## What you are asked to do
Word for word, restate the lines of the data from the first through the one containing "- 批量推送 ：支持同时推送到多个渠道", and nothing else.

Plain-text document sources
══════════════════════════════
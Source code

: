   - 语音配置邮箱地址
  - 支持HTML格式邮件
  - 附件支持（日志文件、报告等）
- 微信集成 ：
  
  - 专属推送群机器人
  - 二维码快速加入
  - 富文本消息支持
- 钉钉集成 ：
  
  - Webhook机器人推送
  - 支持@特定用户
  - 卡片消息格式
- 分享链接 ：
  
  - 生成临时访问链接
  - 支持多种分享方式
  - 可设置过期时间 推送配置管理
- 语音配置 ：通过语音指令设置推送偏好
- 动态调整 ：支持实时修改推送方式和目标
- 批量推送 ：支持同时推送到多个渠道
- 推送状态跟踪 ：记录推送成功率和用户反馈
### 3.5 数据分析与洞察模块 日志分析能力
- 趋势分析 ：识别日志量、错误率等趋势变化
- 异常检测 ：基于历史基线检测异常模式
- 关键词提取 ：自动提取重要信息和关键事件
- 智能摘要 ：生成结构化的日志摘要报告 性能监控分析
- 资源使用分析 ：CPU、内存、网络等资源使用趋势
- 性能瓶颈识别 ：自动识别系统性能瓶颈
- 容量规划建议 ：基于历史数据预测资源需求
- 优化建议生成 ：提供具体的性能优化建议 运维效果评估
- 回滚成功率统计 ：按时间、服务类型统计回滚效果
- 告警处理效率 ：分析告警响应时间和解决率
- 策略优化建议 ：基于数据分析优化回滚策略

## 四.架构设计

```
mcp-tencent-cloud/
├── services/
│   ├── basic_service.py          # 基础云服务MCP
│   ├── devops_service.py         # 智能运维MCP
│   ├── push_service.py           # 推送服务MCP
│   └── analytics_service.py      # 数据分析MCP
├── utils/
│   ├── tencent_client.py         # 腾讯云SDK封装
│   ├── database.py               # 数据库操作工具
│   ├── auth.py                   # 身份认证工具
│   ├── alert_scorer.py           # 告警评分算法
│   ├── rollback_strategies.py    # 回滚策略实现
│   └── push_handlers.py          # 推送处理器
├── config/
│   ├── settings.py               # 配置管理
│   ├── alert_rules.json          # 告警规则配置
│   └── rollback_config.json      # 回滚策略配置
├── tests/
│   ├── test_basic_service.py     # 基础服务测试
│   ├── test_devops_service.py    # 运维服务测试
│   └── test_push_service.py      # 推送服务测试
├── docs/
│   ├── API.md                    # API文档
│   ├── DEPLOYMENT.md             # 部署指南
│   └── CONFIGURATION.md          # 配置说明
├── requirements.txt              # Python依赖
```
══════════════════════════════
## Task answer
Source code

:   - 语音配置邮箱地址
  - 支持HTML格式邮件
  - 附件支持（日志文件、报告等）
- 微信集成 ：
  
  - 专属推送群机器人
  - 二维码快速加入
  - 富文本消息支持
- 钉钉集成 ：
  
  - Webhook机器人推送
  - 支持@特定用户
  - 卡片消息格式
- 分享链接 ：
  
  - 生成临时访问链接
  - 支持多种分享方式
  - 可设置过期时间 推送配置管理
- 语音配置 ：通过语音指令设置推送偏好
- 动态调整 ：支持实时修改推送方式和目标
- 批量推送 ：支持同时推送到多个渠道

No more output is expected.